The 19-year-old beauty queen is the reigning 1972 Miss New Mexico and only a month earlier had competed in the Miss America pageant. This was her talent at both events. She sets herself upside down in a brace with padded shoulder rests near the ground and taps away on a surface above her. Wren Prather-Stroud would become a sculptor and a member of the New Mexico Arts Commission.
Mr X: “I’m the fastest man on water…285 MPH in a
jet-powered boat”
Mr Y: “I’m the fastest man on land…622 MPH in a rocket car”
Mr Z: “I’m the fastest man in the air…4,520 MPH in an
X-15 rocket”
Lee Taylor from Cerritos, California set his record in June
1967 on Lake Guntersville in Alabama. His record would be bested by Australian
Ken Warby in 1977. Warby still holds the
water speed record. In an attempt to
regain the record in November 1980 at Lake Tahoe, Taylor would lose control of
his rocket-powered boat and perish when it plunged underwater.
Gary Gabelich of Long Beach, California set his record on
the Bonneville Salt Flats in October 1970. Gabelich is in a leg cast here from
a near-fatal crash of an experimental car in 1972. In 1982 Gabelich and his
family would appear on Dawson’s Family Feud game show, where he
announced plans to beat his own record. (In a fairly long chat by game show
standards, Dawson doesn’t mention having met Gabelich on Secret.) Instead, a British driver took the record from
him in 1983. Gabelich died in 1984 in a motorcycle crash.

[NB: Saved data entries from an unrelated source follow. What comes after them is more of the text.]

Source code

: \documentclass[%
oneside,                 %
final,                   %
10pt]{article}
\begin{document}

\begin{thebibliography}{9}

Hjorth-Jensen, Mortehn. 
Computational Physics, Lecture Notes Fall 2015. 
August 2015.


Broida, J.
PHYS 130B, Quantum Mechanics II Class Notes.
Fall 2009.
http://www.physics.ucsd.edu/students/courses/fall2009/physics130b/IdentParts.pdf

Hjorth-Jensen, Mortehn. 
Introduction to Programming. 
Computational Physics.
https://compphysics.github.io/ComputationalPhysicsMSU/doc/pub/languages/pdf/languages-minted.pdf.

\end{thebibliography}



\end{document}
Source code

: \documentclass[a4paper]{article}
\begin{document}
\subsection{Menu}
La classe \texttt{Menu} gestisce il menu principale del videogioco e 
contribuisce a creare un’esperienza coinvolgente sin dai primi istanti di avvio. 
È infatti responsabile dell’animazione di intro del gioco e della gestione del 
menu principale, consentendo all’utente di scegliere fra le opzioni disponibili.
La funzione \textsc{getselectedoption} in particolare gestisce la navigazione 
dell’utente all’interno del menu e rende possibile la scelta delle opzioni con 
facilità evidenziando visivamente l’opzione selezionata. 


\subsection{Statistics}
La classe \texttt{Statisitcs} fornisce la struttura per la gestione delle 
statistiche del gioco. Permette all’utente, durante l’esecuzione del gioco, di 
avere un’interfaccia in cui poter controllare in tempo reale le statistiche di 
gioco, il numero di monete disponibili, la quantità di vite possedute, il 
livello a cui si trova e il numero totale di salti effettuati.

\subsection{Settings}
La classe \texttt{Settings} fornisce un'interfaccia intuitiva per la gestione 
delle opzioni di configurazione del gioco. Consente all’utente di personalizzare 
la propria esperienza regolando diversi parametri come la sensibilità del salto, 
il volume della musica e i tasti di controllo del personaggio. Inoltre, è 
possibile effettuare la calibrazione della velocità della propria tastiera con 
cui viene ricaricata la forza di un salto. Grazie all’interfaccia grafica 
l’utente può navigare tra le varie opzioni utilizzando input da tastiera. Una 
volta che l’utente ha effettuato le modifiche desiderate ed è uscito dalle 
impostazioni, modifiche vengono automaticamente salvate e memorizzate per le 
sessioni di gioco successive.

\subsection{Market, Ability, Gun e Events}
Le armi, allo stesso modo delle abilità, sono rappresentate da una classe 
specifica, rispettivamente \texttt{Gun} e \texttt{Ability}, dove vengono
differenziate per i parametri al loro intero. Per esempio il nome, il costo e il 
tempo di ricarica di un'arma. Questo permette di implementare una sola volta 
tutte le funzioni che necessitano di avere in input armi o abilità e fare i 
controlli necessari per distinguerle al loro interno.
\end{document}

Colonel William J “Pete” Knight of Fairborn, Ohio set his
record in October 1967. Astonishingly,
that record stands today. After serving as a test pilot for the US Air Force
and NASA, Knight would complete more than 250 combat missions in Vietnam. He would enter politics after his military
service, serving as the mayor of Palmdale, California and eventually in the
California State Senate.
Special guest Rod Serling challenges Steve to a game of electronic table tennis
The Magnavox Odyssey game system is just starting to hit stores. With the controllers obscured behind the desk and the television screen facing away from the panelists, they aren’t even blindfolded and still have no idea what’s going on. Odyssey is considered the first commercial home video game console, and its success paved the way for what is now a $50 billion a year industry. Atari’s more famous Pong would follow shortly after, first as a console game in bars and pinball arcades and later as part of Atari’s own home systems. Magnavox sued Atari and others for infringing on their original idea. The lawsuit, and a market flooded with Pong clones, almost killed the industry in its early years. In time, different and more elaborate games (by those early standards) such as Space Invaders (1978) and Pac-Man (1980) revived interest. Serling, famous for The Twilight Zone (1959-1964) is here the host of the vaguely similar anthology series Night Gallery (1970-1973), a show he had much less creative control over.